Philip Rucker e Mike DeBonis - The Washington Post, 7/12/2016


Presidente eleito Donald Trump encontrou-se com o general da reserva do Corpo de Fuzileiros Navais em 20 de novembro em Bedminster Township, NJ - (Foto: Drew Angerer/Getty Images)


O presidente eleito Donald Trump escolheu o general da reserva dos Fuzileiros John F. Kelly como secretário de Segurança Interna, recrutando assim um terceiro membro das altas patentes militares para servir nos níveis mais altos de sua administração.

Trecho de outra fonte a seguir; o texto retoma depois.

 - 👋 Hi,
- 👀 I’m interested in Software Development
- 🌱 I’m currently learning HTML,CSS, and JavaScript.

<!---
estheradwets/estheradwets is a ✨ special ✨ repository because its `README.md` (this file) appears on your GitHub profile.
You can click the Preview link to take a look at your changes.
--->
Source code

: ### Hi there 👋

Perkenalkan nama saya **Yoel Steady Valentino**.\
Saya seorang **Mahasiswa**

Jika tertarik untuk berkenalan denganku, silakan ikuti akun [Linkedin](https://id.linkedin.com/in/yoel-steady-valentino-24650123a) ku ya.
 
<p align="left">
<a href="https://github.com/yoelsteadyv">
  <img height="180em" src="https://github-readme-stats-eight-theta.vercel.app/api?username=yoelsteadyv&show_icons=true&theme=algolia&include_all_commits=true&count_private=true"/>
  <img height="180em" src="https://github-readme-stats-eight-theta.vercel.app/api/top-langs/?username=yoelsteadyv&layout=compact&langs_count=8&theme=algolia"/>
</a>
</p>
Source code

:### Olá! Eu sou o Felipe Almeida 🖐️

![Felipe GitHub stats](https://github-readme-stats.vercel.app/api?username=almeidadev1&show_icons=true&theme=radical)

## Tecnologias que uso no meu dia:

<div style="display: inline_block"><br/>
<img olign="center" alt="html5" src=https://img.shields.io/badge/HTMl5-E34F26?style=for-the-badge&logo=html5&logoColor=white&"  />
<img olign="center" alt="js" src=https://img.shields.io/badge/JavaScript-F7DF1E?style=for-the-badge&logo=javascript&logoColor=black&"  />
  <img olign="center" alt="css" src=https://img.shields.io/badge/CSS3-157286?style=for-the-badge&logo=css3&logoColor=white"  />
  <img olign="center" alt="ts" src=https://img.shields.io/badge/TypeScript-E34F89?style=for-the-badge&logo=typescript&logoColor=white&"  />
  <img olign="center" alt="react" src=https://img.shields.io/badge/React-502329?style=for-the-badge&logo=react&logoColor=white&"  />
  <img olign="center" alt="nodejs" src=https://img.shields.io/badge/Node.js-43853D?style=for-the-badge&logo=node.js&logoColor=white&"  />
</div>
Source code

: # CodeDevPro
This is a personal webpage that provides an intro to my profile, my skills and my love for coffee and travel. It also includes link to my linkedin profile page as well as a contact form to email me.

A escolha de Kelly por Trump -- e suas continuadas deliberações sobre escolher ainda mais dois militares para outros cargos -- aumentou as preocupações entre alguns membros do Congresso e especialistas em segurança nacional de que as políticas da nova administração possam ser desproporcionalmente moldadas por comandantes militares.

"Estou preocupado", disse o senador Chris Murphy (democrata - Connecticut), um membro do Comitê de Relações Exteriores. "Cada uma dessas pessoas pode ter grande mérito pessoal, mas  o que aprendemos ao longo dos últimos 15 anos é que quando olhamos os problemas no mundo sob a ótica militar, cometemos grandes erros".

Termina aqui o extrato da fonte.